Tools

Let an LLM call your functions mid-run — look something up, hit an API, take an action — and fold the result into its answer.

An LLM is fluent with language but blind to your data and the outside world. Tools fix that: you hand the model a set of functions it can call partway through an answer — look up a record, hit an API, run a calculation — and it weaves the results back into its response. You decide what each tool can do; the model decides when to reach for it.

How the loop works

When an LLM node has tools, the model can pause mid-answer and call one. Your handler runs, returns a result, and the model picks up where it left off with that result in hand — calling more tools if it needs to, until it has a final answer. Wayflow runs that whole back-and-forth for you.

Define a tool

A tool is three things: a description, a set of typed arguments, and a handler — the function that does the work.
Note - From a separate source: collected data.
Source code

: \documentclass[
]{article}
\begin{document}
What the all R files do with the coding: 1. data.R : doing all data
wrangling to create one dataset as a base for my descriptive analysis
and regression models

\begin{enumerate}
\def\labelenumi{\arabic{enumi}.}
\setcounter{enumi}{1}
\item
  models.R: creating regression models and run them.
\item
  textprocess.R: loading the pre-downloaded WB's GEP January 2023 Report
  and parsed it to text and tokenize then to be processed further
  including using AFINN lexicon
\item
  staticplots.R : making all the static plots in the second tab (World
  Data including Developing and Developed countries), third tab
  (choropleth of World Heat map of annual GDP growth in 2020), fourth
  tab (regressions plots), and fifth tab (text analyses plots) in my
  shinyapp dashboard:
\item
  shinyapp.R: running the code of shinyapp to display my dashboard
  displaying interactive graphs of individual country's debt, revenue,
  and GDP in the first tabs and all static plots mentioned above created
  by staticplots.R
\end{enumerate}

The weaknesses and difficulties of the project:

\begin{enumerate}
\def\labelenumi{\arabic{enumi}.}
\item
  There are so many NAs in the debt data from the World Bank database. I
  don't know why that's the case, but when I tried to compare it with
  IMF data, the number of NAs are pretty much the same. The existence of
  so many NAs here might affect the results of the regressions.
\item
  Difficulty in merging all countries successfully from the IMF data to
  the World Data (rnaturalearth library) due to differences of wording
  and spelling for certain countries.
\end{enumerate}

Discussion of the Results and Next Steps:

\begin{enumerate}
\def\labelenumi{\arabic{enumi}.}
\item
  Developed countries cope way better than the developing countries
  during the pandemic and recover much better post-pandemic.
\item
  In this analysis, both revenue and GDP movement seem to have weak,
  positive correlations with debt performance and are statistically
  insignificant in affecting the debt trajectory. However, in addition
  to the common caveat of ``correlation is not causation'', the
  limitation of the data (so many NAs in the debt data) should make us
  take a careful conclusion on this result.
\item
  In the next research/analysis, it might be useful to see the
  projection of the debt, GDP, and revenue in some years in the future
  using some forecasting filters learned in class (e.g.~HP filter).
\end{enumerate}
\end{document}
Reach for defineTool (from wayflow/runtime):

tools.ts ts
const getWeather = defineTool({
  description: 'Look up the current weather for a city.',
  args: { city: 'string' },
  handler: async ({ city }) => {
    const res = await fetch('https://example.com/weather?city=' + city)
    return res.json()
  },
})

The description and the argument names are what the model reads to decide when and how to call the tool — so write them like you’re explaining the function to a teammate. The handler receives the typed arguments and returns whatever the model should see back.

Make it available

A tool has two halves, and they can live in different places. The handler runs with the runtime, so on your server you register the whole tool:

server.ts ts
const runtime = createRuntime({
  handlers: { llm: createLLMHandler(provider) },
  tools: { getWeather },
})

The editor only needs the tool’s name and description to list it in a node’s Tools field — never the handler, which may hold secrets. So on the client you declare the same tool with defineToolMetadata (also from wayflow/runtime) — no handler — and pass it under the same key:

client.ts ts
const getWeather = defineToolMetadata({
  description: 'Look up the current weather for a city.',
  args: { city: 'string' },
})

const editor = createWorkflowEditor(element, {
  tools: { getWeather },
})

The keys match (getWeather), so a tool the author picks in the editor resolves to its handler on your server at run time. (Running the runtime in the browser instead? Then there’s no split — pass the full defineTool tool to both.)

Give a node access

Open an LLM node’s Tools field in the config panel and pick the tools it may call. A node only sees the ones you select, so you can scope each node to exactly what it needs.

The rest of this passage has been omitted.